La crítica es una pieza de un complejo engranaje, un eslabón fácil de manipular en el centro de esa potente maquinaria que llamamos opinión pública, en la que se conjuga placer y economía, conocimiento y experiencia, aprendizaje y pedagogía; un espacio, lo sabemos, lleno de trampas, pero son estas trampas las que le pueden seguir dando sentido a esta escritura.

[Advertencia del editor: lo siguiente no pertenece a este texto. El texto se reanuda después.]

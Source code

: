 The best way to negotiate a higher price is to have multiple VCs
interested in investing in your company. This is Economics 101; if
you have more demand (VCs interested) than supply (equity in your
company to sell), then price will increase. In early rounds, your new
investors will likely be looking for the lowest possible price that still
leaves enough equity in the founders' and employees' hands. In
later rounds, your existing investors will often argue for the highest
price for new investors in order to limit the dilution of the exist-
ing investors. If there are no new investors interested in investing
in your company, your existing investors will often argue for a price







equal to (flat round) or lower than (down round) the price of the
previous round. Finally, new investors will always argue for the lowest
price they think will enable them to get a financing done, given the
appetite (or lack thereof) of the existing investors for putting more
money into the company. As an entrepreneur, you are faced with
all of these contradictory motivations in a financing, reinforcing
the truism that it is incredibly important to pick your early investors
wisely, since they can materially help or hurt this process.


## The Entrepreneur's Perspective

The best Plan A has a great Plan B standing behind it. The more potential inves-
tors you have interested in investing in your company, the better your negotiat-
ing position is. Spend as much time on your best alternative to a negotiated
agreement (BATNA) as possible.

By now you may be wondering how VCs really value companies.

Mercedes L. Caballero empieza su análisis preguntándose por “el desconcierto y la frustración final que se le queda a una en el paladar” cuando se encuentra con algo, podríamos añadir, que no era lo que esperaba. La crítica se presenta como un intento por dar respuesta a esa frustración, por explicarse a sí misma y al mundo su desconcierto. Es un buen comienzo: desconcierto y frustración son dos emociones potentes; la pena es que no se tomen como motor para ahondar en la escritura, sino como una emoción que hay que resolver, calmar, encontrándole una explicación justa; no se trata de dar vuelo a ese sentimiento, incendiarlo, celebrarlo y delirar, acercarse, en suma, a la raíz oscura, como diría Lorca, de aquello que nos ha afectado, sino de sacar el hacha y poner las cosas en su sitio. Una pena porque de otro modo en lugar de continuar calificando este Poeta en Nueva York como un “viaje que no acaba de despegar”, hubiera conseguida hacer despegar su crítica, o al menos lo hubiera intentado. Asimismo, en vez de concluir diciendo que el montaje era “plano, superficial y no traspasa”, se hubiera llegado quizá a una suerte de reconciliación con lo hermético no solo del trabajo de Marquerie, sino de la poesía de Lorca, del arte, de la historia de España, de El País, del grupo PRISA y en definitiva de la propia crítica. Importante aquí es no perder de vista los fantasmas, los habitantes del medio.

En la crítica siempre hay un tercero, que no es uno, sino muchos, entre ellos el propio medio en el que aparece. La reflexión de Mercedes L. Caballero no es solo su crítica, es también la de uno de los periódicos con mayor tirada a nivel nacional; un dato importante para este texto, porque de otro modo no solo no la hubiera leído ese sábado cuando salí de casa corriendo y agarré el periódico que estaba a mano, sino que seguramente ni siquiera se hubiera escrito, o al menos en todo caso no la hubiera escrito quien la escribió, a quien parece que no le aportó mucho no ya la obra, sino la propia escritura de una crítica reducida a un puntaje a la baja.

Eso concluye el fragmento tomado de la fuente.